Выбрать главу

Дальнейшая история Церкви — история ее выживания в годы гонений на религию и борьбы власти с верующими. Это — отдельная, трагическая страница Русского Православия. И все же, убежден, ее понимание невозможно без осознания того, чем была и что могла делать Церковь перед революцией. Понимание эпохи гонений без знания церковной истории последнего царствования затруднительно и потому, что Новомученики и Исповедники Российские, причисленные к лику святых на юбилейном Архиерейском Соборе 2000 года, были воспитаны и сформировались как православные христиане именно в конце XIX — начале XX вв. Чтобы осознать их религиозный подвиг необходимо знать, что такое церковная жизнь николаевской России.
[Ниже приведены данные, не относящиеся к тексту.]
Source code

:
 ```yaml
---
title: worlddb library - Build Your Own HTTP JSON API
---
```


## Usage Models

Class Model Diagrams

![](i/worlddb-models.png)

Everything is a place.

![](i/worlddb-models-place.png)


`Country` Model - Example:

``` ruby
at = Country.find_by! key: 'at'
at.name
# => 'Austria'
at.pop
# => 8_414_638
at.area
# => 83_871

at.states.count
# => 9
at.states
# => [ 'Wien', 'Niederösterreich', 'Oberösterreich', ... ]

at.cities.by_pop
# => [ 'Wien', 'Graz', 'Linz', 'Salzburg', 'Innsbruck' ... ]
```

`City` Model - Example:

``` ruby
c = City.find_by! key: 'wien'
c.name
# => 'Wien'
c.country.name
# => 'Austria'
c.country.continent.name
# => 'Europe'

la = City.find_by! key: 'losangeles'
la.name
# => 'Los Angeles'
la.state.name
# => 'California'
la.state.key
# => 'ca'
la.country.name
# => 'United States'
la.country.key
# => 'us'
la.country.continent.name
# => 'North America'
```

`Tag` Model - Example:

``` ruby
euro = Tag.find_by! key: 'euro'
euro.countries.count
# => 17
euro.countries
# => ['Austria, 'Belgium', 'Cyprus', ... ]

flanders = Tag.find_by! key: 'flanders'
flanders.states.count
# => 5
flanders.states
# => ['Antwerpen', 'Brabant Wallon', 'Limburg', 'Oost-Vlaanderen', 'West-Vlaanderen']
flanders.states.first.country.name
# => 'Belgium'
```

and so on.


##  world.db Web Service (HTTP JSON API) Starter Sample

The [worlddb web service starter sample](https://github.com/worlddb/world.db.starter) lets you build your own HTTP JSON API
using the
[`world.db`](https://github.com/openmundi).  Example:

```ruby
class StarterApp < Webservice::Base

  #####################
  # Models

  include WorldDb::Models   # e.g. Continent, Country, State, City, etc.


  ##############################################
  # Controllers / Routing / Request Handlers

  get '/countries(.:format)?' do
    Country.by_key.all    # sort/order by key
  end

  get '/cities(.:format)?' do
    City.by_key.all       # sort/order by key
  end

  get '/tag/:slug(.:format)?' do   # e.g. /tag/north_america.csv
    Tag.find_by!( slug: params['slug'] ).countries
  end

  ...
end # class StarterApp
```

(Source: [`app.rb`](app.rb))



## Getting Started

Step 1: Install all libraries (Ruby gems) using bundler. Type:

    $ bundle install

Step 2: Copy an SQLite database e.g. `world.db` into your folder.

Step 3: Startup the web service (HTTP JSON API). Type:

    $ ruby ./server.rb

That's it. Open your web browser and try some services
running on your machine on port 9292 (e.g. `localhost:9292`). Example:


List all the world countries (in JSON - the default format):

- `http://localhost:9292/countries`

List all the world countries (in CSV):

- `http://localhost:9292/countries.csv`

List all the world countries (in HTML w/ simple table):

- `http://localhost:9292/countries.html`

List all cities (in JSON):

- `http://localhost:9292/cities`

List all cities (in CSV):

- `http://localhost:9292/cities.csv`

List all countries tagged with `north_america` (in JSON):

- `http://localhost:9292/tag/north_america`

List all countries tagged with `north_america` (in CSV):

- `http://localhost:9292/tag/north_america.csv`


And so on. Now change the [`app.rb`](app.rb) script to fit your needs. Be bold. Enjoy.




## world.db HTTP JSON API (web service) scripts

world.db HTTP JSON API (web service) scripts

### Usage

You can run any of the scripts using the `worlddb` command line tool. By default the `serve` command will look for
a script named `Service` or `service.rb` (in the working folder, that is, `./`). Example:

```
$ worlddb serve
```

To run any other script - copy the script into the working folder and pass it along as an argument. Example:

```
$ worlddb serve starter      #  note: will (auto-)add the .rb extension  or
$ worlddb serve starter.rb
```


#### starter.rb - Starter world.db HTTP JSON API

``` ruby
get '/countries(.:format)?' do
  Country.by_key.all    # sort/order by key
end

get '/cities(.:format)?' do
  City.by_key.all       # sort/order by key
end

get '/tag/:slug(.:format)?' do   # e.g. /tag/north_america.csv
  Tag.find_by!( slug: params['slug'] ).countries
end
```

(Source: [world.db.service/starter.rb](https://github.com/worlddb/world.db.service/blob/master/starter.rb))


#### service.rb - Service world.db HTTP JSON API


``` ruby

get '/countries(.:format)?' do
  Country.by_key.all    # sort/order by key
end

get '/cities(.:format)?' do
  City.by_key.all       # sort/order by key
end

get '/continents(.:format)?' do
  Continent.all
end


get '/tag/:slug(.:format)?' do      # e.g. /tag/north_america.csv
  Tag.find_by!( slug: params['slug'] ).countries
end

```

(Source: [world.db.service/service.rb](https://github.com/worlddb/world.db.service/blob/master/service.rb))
Надеюсь, что в некоторой степени решению этой непростой задачи будет способствовать и настоящая книга.

Июль 2007 г.

Краткий обзор истории Православной Российской Церкви в 1901–1917 гг

Начало XX в. стало для Православной Российской Церкви временем исключительным: именно тогда, впервые за Синодальный период, были практически поставлены вопросы о созыве Поместного Собора и изменении структуры высшего церковного управления. Русские архипастыри, пастыри и миряне-богословы предреволюционного периода блестяще доказали, что разговоры о глубоком «кризисе официального православия» не имеют под собой прочного основания, что церковная реформа не только желательна (об этом много писали и в предшествующем веке), но и практически необходима — для будущего империи, для сохранения церковно-государственного союза. То, что реформа все-таки не была осуществлена (хотя и достаточно подготовлена) может рассматриваться как трагедия Русского Православия, ибо Церкви (как и власти светской) оказалось не под силу преодолеть «синодальные путы». Винить в этом кого-либо — совершенно некорректно, так как глобальная трансформация политико-религиозной системы всегда сложна и непредсказуема. Однако уже то, что Церковь нашла в себе силы и желание начать сложный процесс восстановления канонического строя, разрушенного Петром Великим, заслуживает памяти и вечной благодарности потомков, которые не должны забывать, как этот процесс был начат и как проходил — вплоть до установления богоборческой большевистской власти.

* * *

XX в. начался для Русской Церкви с трагического, но давно назревшего и религиозно оправданного шага: определением Святейшего Правительствующего Синода от 20–22 февраля 1901 г. за № 557 об отлучении Л. Н. Толстого. О необходимости такого шага в церковных кругах и среди православной общественности России говорили давно, но решиться на это было непросто: любое (даже оправданное) действие, направленное против великого писателя, имело огромный резонанс не только в России, но и в мире. Однако Толстой, задолго до 1901 г., поставил себя во враждебные отношения к Церкви и ее учению. «Последней каплей», переполнившей терпение иерархов, стало, как считается, издание романа «Воскресение», в котором писатель резко (и не в первый раз) высказывался против основных постулатов православной веры и «официального» христианства. В синодальном определении указывалось, что лжеучение Толстого — «противохристианское» и «противоцерковное». Иерархи заявляли, что великий писатель посвятил «свою литературную деятельность и данный ему от Бога талант на распространение в народе учений, противных Христу и Церкви, и на истребление в умах и сердцах людей веры отеческой, веры православной». Определение гласило, что «Церковь не считает его своим членом и не может считать, доколе он не раскается и не восстановит своего общения с нею». Из сказанного следует, что иерархи не теряли надежды на возвращение Л. Н. Толстого в православное лоно, заканчивая свое определение характерной молитвой: «Да подаст ему Господь покаяние в разум истины» (2 Тим. 2, 25). Как известно, вплоть до своей смерти в 1910 г. Л. Н. Толстой так и не покаялся, но винить в этом православную иерархию нет никакой возможности: Святейший Синод делал все от него зависевшее, чтобы писатель не умер, находясь вне церковной ограды. Но покаяния не последовало…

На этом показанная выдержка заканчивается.